15 July 2009 | Allie Anderson
Thousands of car parts suppliers have appealed to the European Union (EU) to set up a ?3 billion (£2.76 billion) fund to fast-track payment owed to them by manufacturers.
The European Association of Automotive Suppliers (CLEPA) - with more than 3,000 members in Europe - is pushing for the cash injection to supplement the freeze in lending by commercial banks.
The proposed system would mean when a carmaker receives an invoice from a supplier, they would forward it to a central EU-funded agency. Payment would be made directly by the agency to the supplier, and the carmaker would settle the bill with the EU body at a later date.
Speaking to the Wall Street Journal, CLEPA chief executive Lars Holmqvist said that on average, carmakers delay payment for 90 days.
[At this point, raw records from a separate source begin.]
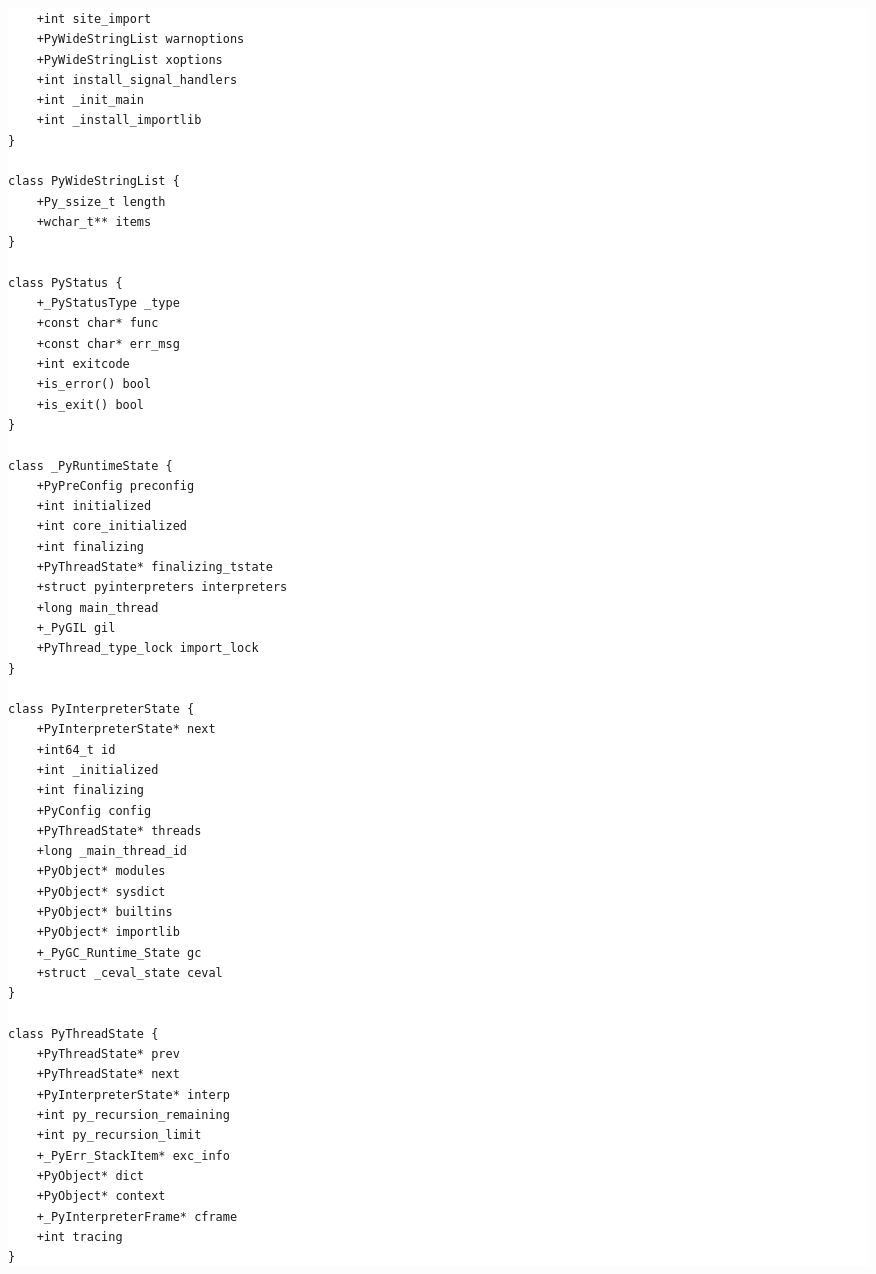         +int site_import
        +PyWideStringList warnoptions
        +PyWideStringList xoptions
        +int install_signal_handlers
        +int _init_main
        +int _install_importlib
    }
    
    class PyWideStringList {
        +Py_ssize_t length
        +wchar_t** items
    }
    
    class PyStatus {
        +_PyStatusType _type
        +const char* func
        +const char* err_msg
        +int exitcode
        +is_error() bool
        +is_exit() bool
    }
    
    class _PyRuntimeState {
        +PyPreConfig preconfig
        +int initialized
        +int core_initialized
        +int finalizing
        +PyThreadState* finalizing_tstate
        +struct pyinterpreters interpreters
        +long main_thread
        +_PyGIL gil
        +PyThread_type_lock import_lock
    }
    
    class PyInterpreterState {
        +PyInterpreterState* next
        +int64_t id
        +int _initialized
        +int finalizing
        +PyConfig config
        +PyThreadState* threads
        +long _main_thread_id
        +PyObject* modules
        +PyObject* sysdict
        +PyObject* builtins
        +PyObject* importlib
        +_PyGC_Runtime_State gc
        +struct _ceval_state ceval
    }
    
    class PyThreadState {
        +PyThreadState* prev
        +PyThreadState* next
        +PyInterpreterState* interp
        +int py_recursion_remaining
        +int py_recursion_limit
        +_PyErr_StackItem* exc_info
        +PyObject* dict
        +PyObject* context
        +_PyInterpreterFrame* cframe
        +int tracing
    }
    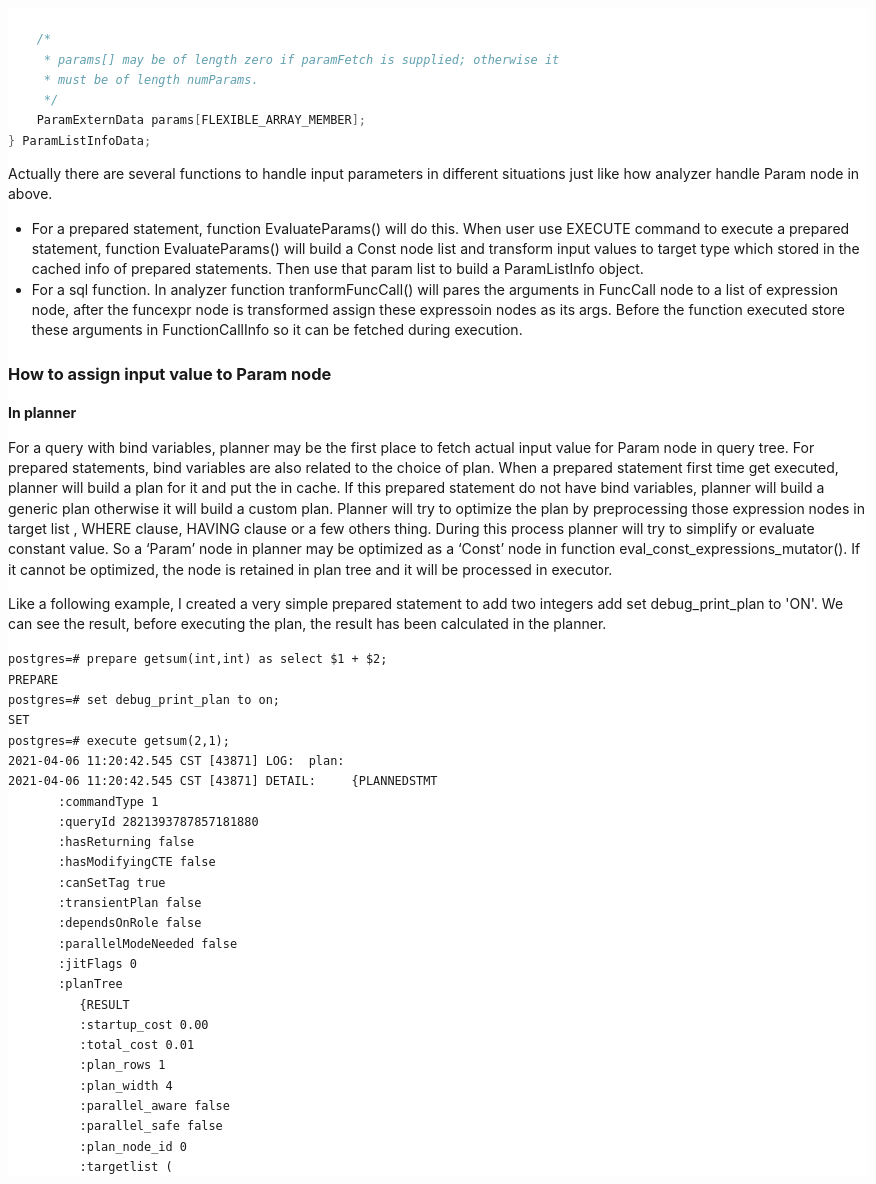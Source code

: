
 ```c

	/*
	 * params[] may be of length zero if paramFetch is supplied; otherwise it
	 * must be of length numParams.
	 */
	ParamExternData params[FLEXIBLE_ARRAY_MEMBER];
} ParamListInfoData;
```

Actually there are several functions to handle input parameters in different situations just like how analyzer handle Param node in above. 

- For a prepared statement, function EvaluateParams() will do this.  When user use EXECUTE command to execute a prepared statement, function EvaluateParams() will build a Const node list and transform input values to target type which stored in the cached info of prepared statements. Then use that param list  to build a ParamListInfo object. 
- For a sql function. In analyzer function tranformFuncCall() will pares the arguments in FuncCall node to a list of expression node, after the funcexpr node is transformed assign these expressoin nodes as its args. Before the function executed store these arguments in FunctionCallInfo so it can be fetched during execution. 

### How to assign input value to Param node

**In planner**

For a query with bind variables, planner may be the first place to fetch actual input value for Param node in query tree. For prepared statements, bind variables are also related to the choice of plan. When a prepared statement first time get executed, planner will build a plan for it and put the in cache. If this prepared statement do not have bind variables, planner will build a generic plan otherwise it will build a custom plan. Planner will try to optimize the plan by preprocessing those expression nodes in target list , WHERE clause, HAVING clause or a few others thing. During this process planner will try to simplify or evaluate  constant value. So a ‘Param’ node in planner may be optimized as a ‘Const’ node in function eval_const_expressions_mutator(). If it cannot be optimized, the node is retained in plan tree and it will be processed in executor. 

Like a following example, I created a very simple prepared statement to add two integers add set debug_print_plan to 'ON'. We can see the result, before executing the plan, the result has been calculated in the planner.

```
postgres=# prepare getsum(int,int) as select $1 + $2;
PREPARE
postgres=# set debug_print_plan to on;
SET
postgres=# execute getsum(2,1);
2021-04-06 11:20:42.545 CST [43871] LOG:  plan:
2021-04-06 11:20:42.545 CST [43871] DETAIL:     {PLANNEDSTMT 
	   :commandType 1 
	   :queryId 2821393787857181880 
	   :hasReturning false 
	   :hasModifyingCTE false 
	   :canSetTag true 
	   :transientPlan false 
	   :dependsOnRole false 
	   :parallelModeNeeded false 
	   :jitFlags 0 
	   :planTree 
	      {RESULT 
	      :startup_cost 0.00 
	      :total_cost 0.01 
	      :plan_rows 1 
	      :plan_width 4 
	      :parallel_aware false 
	      :parallel_safe false 
	      :plan_node_id 0 
	      :targetlist (
```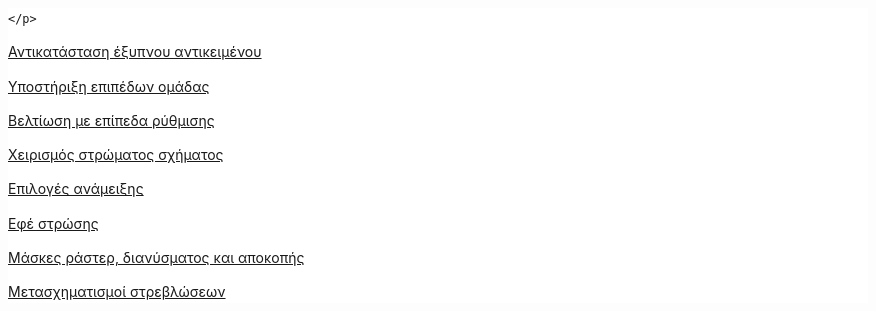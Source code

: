     </p>
   </div>
   <div class="col-lg-4">
    <em class="fa fa-clone ico-blue fa-2x col-lg-2">
    </em>
    <p class="col-lg-10">
      <a href="https://docs.aspose.com/psd/python-net/replace-smart-object">Αντικατάσταση έξυπνου αντικειμένου</a>
    </p>
   </div>
   <div class="col-lg-4">
    <em class="fa fa-object-group ico-blue fa-2x col-lg-2">
    </em>
    <p class="col-lg-10">
      <a href="(https://docs.aspose.com/psd/python-net/group-layer/">Υποστήριξη επιπέδων ομάδας</a>
    </p>
   </div>
   <div class="col-lg-4">
    <em class="fa fa-cog ico-blue fa-2x col-lg-2">
    </em>
    <p class="col-lg-10">
      <a href="https://docs.aspose.com/psd/python-net/adjustment-layer-enhancement/">Βελτίωση με επίπεδα ρύθμισης</a>
    </p>
   </div>
   <div class="col-lg-4">
    <em class="fa fa-th-list ico-blue fa-2x col-lg-2">
    </em>
    <p class="col-lg-10">
      <a href="https://docs.aspose.com/psd/python-net/psd-shape-layer-manipulation/">Χειρισμός στρώματος σχήματος</a>
    </p>
   </div>
   <div class="col-lg-4">
    <em class="fa fa-clone ico-blue fa-2x col-lg-2">
    </em>
    <p class="col-lg-10">
      <a href="https://docs.aspose.com/psd/python-net/blending-options/">Επιλογές ανάμειξης</a>
    </p>
   </div>
   <div class="col-lg-4">
    <em class="fa fa-pencil-square-o ico-blue fa-2x col-lg-2">
    </em>
    <p class="col-lg-10">
      <a href="https://docs.aspose.com/psd/python-net/layer-effects/">Εφέ στρώσης</a>
    </p>
   </div>
   <div class="col-lg-4">
    <em class="fa fa-th-large ico-blue fa-2x col-lg-2">
    </em>
    <p class="col-lg-10">
      <a href="https://docs.aspose.com/psd/python-net/update-create-layer-mask/">Μάσκες ράστερ, διανύσματος και αποκοπής</a>
    </p>
   </div>
   <div class="col-lg-4">
    <em class="fa fa-star-half-o ico-blue fa-2x col-lg-2">
    </em>
    <p class="col-lg-10">
      <a href="https://docs.aspose.com/psd/python-net/warp-transform/">Μετασχηματισμοί στρεβλώσεων</a>
    </p>
   </div>
   <div class="col-lg-4">
    <em class="fa fa-cogs ico-blue fa-2x col-lg-2">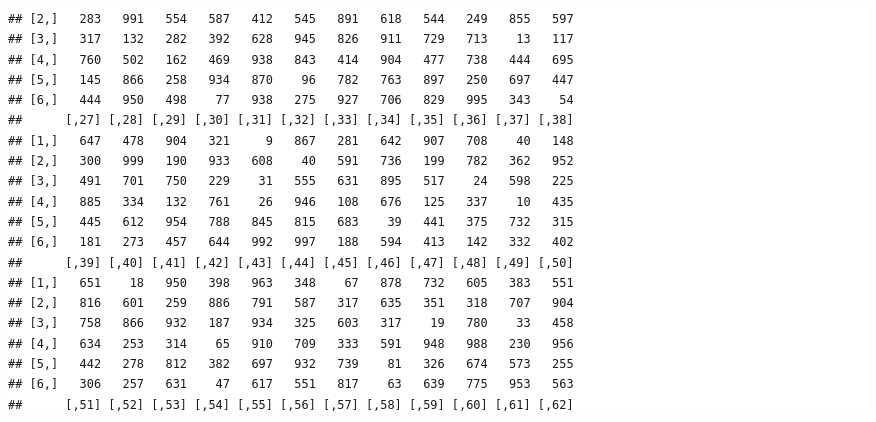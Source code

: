     ## [2,]   283   991   554   587   412   545   891   618   544   249   855   597
    ## [3,]   317   132   282   392   628   945   826   911   729   713    13   117
    ## [4,]   760   502   162   469   938   843   414   904   477   738   444   695
    ## [5,]   145   866   258   934   870    96   782   763   897   250   697   447
    ## [6,]   444   950   498    77   938   275   927   706   829   995   343    54
    ##      [,27] [,28] [,29] [,30] [,31] [,32] [,33] [,34] [,35] [,36] [,37] [,38]
    ## [1,]   647   478   904   321     9   867   281   642   907   708    40   148
    ## [2,]   300   999   190   933   608    40   591   736   199   782   362   952
    ## [3,]   491   701   750   229    31   555   631   895   517    24   598   225
    ## [4,]   885   334   132   761    26   946   108   676   125   337    10   435
    ## [5,]   445   612   954   788   845   815   683    39   441   375   732   315
    ## [6,]   181   273   457   644   992   997   188   594   413   142   332   402
    ##      [,39] [,40] [,41] [,42] [,43] [,44] [,45] [,46] [,47] [,48] [,49] [,50]
    ## [1,]   651    18   950   398   963   348    67   878   732   605   383   551
    ## [2,]   816   601   259   886   791   587   317   635   351   318   707   904
    ## [3,]   758   866   932   187   934   325   603   317    19   780    33   458
    ## [4,]   634   253   314    65   910   709   333   591   948   988   230   956
    ## [5,]   442   278   812   382   697   932   739    81   326   674   573   255
    ## [6,]   306   257   631    47   617   551   817    63   639   775   953   563
    ##      [,51] [,52] [,53] [,54] [,55] [,56] [,57] [,58] [,59] [,60] [,61] [,62]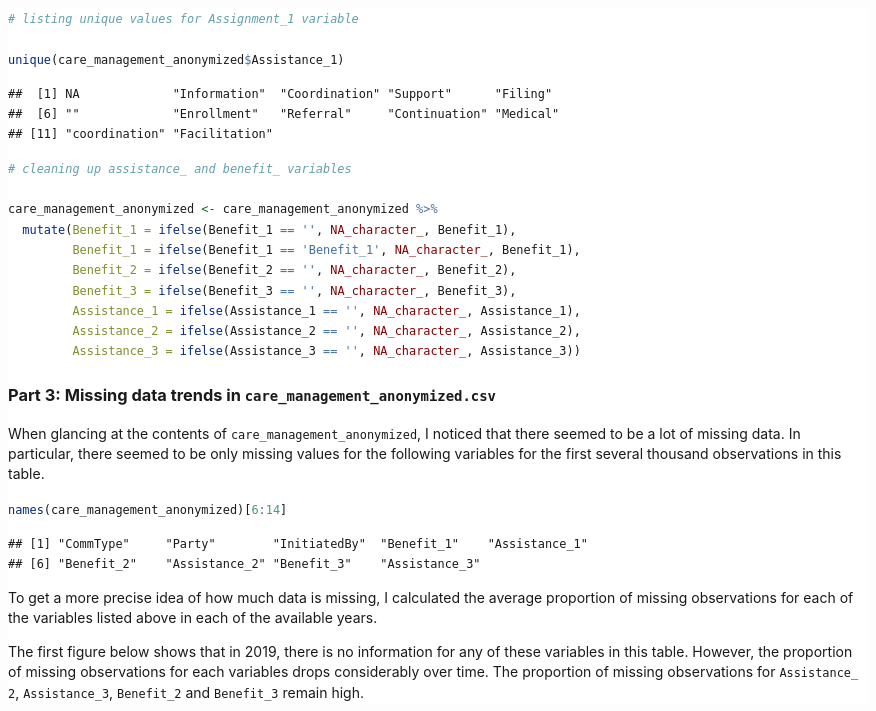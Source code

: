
 ``` r
# listing unique values for Assignment_1 variable

unique(care_management_anonymized$Assistance_1)
```

    ##  [1] NA             "Information"  "Coordination" "Support"      "Filing"      
    ##  [6] ""             "Enrollment"   "Referral"     "Continuation" "Medical"     
    ## [11] "coordination" "Facilitation"

``` r
# cleaning up assistance_ and benefit_ variables

care_management_anonymized <- care_management_anonymized %>%
  mutate(Benefit_1 = ifelse(Benefit_1 == '', NA_character_, Benefit_1),
         Benefit_1 = ifelse(Benefit_1 == 'Benefit_1', NA_character_, Benefit_1),
         Benefit_2 = ifelse(Benefit_2 == '', NA_character_, Benefit_2),
         Benefit_3 = ifelse(Benefit_3 == '', NA_character_, Benefit_3),
         Assistance_1 = ifelse(Assistance_1 == '', NA_character_, Assistance_1),
         Assistance_2 = ifelse(Assistance_2 == '', NA_character_, Assistance_2),
         Assistance_3 = ifelse(Assistance_3 == '', NA_character_, Assistance_3))
```

### Part 3: Missing data trends in `care_management_anonymized.csv`

When glancing at the contents of `care_management_anonymized`, I noticed
that there seemed to be a lot of missing data. In particular, there
seemed to be only missing values for the following variables for the
first several thousand observations in this table.

``` r
names(care_management_anonymized)[6:14]
```

    ## [1] "CommType"     "Party"        "InitiatedBy"  "Benefit_1"    "Assistance_1"
    ## [6] "Benefit_2"    "Assistance_2" "Benefit_3"    "Assistance_3"

To get a more precise idea of how much data is missing, I calculated the
average proportion of missing observations for each of the variables
listed above in each of the available years.

The first figure below shows that in 2019, there is no information for
any of these variables in this table. However, the proportion of missing
observations for each variables drops considerably over time. The
proportion of missing observations for `Assistance_2`, `Assistance_3`,
`Benefit_2` and `Benefit_3` remain high.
He argued that up to 800 automotive suppliers face "acute liquidity problems" and must be paid quicker.
Holmqvist endorsed the European Investment Bank as a potential candidate for running the scheme and said three commercial banks are keen to be involved.
CLEPA met with delegates from EU member states and agencies to discuss the plan in Brussels last week. EU representatives said they would discuss the proposal with their respective governments. Holmqvist hopes a decision can be made shortly.
It follows a similar plea made in the US, where auto suppliers requested $10 billion (£6 billion) in government aid last month (Web news, 12 June 2009).